As part of this series of blog posts, I thought I might speak directly to our students. Whether you began your journey here knowing a lot about law school or very little, one thing you could be sure of was the need to take classes. Elective courses, the specifics of graduation requirements, how to get a transcript, and many other details relating to your student record all come later. In fact, even registering for classes on your own comes down the road, as all first-year law students are automatically registered. So, while our paths may not cross at the beginning of your law school career, they likely will intersect sooner or later. With that in mind, allow me to share a bit about the role of a law school registrar and how I might be able to help you pursue your goals at Marquette Law School.

In the most basic terms, my primary role as the Marquette Law School Registrar is to build and maintain records. It’s more fun than it sounds. These materials include student information, academic records, and course data. I work collaboratively with colleagues in the Law School’s administration and the faculty to ensure that information about the curriculum is shared with students in a timely and accurate manner. We handle course catalogs, registration materials, dual degree registration, transfer credit, and grade processing and posting.

Along with other members of the Law School’s student affairs team, I meet with students regarding the general mechanics of registering for classes—for example, help with waitlists, enrollment as a graduate assistant or Academic Success Program leader, or any registration that needs faculty approval. I am also always available to meet with students to discuss more general registration questions or plans, especially as they relate to students’ ensuring that they have fulfilled or will soon fulfill their requirements for graduation.

So, now that you know something about my role at the Law School, I want to pass along three tips from my work with students.

First, play the long game when it comes to taking on projects and building out your schedule—there’s no need to overload right away.
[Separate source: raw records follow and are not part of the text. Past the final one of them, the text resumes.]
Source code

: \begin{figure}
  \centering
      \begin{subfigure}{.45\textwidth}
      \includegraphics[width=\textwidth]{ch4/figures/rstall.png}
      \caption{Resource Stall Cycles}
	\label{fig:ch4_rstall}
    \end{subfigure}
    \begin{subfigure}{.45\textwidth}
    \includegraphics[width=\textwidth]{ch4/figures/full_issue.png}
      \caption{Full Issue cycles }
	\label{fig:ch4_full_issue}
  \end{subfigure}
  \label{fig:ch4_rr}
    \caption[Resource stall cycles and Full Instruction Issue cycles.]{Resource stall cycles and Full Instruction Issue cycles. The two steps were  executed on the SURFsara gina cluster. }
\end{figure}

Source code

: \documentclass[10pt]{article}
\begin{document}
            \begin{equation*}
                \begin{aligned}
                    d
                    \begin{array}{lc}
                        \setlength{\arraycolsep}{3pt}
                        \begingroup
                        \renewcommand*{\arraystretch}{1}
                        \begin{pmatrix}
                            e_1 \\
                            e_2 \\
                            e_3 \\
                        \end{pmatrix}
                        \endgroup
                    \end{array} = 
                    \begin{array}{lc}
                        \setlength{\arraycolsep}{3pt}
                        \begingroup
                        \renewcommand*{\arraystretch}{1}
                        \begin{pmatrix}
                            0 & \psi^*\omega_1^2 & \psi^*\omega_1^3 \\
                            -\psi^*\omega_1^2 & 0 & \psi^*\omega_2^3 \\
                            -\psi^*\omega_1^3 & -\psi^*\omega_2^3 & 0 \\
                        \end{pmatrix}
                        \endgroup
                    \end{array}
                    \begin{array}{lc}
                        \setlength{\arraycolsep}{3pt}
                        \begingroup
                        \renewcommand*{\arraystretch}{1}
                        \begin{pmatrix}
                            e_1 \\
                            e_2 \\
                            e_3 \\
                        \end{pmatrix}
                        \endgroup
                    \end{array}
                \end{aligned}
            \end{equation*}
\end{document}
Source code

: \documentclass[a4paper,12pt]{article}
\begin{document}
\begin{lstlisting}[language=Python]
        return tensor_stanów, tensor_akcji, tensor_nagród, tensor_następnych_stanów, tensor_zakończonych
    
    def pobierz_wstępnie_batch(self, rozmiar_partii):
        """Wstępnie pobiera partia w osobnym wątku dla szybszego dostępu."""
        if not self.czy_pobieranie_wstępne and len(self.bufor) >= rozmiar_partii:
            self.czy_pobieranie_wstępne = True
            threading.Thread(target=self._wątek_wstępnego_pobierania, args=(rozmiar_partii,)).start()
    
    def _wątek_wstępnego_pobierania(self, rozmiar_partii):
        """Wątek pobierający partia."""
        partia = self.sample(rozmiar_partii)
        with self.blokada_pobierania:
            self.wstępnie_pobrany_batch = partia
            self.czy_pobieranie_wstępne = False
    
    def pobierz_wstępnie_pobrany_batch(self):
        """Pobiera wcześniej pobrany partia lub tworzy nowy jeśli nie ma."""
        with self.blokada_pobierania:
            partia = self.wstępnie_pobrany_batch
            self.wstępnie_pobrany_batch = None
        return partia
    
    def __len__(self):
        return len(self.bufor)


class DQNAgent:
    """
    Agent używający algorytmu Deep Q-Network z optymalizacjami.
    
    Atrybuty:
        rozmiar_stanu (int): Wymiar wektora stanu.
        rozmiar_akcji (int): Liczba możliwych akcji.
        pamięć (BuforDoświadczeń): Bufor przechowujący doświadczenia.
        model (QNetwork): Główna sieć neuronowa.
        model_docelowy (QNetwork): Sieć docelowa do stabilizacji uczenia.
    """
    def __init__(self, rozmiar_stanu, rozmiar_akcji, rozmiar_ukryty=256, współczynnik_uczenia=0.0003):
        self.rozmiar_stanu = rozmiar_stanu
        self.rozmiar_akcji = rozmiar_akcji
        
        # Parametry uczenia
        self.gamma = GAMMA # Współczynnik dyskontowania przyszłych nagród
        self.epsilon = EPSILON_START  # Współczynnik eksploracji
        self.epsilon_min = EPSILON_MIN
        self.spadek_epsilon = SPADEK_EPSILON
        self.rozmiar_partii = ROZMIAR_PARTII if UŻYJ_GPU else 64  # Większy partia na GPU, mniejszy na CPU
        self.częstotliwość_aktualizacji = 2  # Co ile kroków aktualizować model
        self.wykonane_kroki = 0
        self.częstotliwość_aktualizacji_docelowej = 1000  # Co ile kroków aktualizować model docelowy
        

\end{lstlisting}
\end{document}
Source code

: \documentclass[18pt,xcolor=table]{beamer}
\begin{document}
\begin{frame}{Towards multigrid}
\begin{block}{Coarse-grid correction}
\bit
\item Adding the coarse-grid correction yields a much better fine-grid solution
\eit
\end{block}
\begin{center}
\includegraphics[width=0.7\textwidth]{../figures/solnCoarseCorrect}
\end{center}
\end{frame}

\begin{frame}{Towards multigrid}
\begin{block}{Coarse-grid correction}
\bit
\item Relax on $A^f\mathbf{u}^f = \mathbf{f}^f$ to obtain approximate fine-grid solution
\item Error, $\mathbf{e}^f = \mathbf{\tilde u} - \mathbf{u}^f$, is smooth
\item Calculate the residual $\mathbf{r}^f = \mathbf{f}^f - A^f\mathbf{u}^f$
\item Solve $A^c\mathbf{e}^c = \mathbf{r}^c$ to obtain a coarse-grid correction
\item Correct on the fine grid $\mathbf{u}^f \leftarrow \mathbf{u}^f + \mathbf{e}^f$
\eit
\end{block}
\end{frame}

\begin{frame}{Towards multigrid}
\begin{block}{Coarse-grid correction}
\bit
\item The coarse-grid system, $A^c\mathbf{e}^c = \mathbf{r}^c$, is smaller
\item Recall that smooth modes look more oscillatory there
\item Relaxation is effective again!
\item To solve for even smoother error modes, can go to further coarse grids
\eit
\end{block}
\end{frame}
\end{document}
There are many ways to distinguish yourself in law school—from the doctrinal and skills-based courses you take to the student organizations in which you participate and may help lead. It can be especially fulfilling to participate in a mock trial competition, help edit one of the Law School’s four journals, or complete a supervised fieldwork opportunity.

But you don’t have to do it all—especially right away. Think about classes that can build on each other over time, and intentionally pursue those distinguishing opportunities that make sense for you. Let me encourage you to focus on a couple of opportunities that really interest you rather than spreading yourself too thin and not doing your best. Reach out to your professors, discuss experiences with your classmates and upper-level colleagues, and use the resources available to you to determine what is a good fit for you.

Second, if you have a question, don’t be surprised if our answer, more often than not, is, “We have a form for that.” Whether you want to review your law school application for bar admission purposes, update your records with a name change, or make any number of other requests for information, you can find a variety of forms by clicking here. Part of my work, as well as that of my colleagues Assistant Registrar Stephanie Danz and Student Affairs Office Associate Emma Geiser, is to process these forms in order to get you the information or paperwork that you need. That said, just because there’s a form, this does not mean that there aren’t people here to answer your questions or say a friendly hello when you visit the office, to submit that form or ask questions. For our students’ benefit, we have developed systems, including forms, that we hope make any number of things easy and straightforward for you—but we still want to see you!

Most importantly, do not be afraid to ask for help. One of the most reassuring things anyone told me in my own journey through higher education was this: “They want you to graduate.” I can now confirm, it’s true. Everyone working here at the Law School is invested in and committed to your success. And we all recognize that no one completes law school alone. From experience, I assure you that it is better to reach out to our office or your professor or someone if something unexpected comes up—before that thing mushrooms. When it comes to registration and graduation issues, for instance, Dean Fodor and I are available to meet with you to come up with a plan together. This is not to suggest that we can wave a magic wand and, say, get you into a fully enrolled class, but we can work with you to explore a bunch of other great options.

As a law student at Marquette, you have a lot of resources both at the Law School and throughout the larger university, which can help you achieve your goals. Marquette Law School’s student affairs team is here to support you throughout your entire journey—from registering you for your first-year classes even before you arrive to certifying your graduation to bar authorities. It’s our job, but it’s much more than that to us.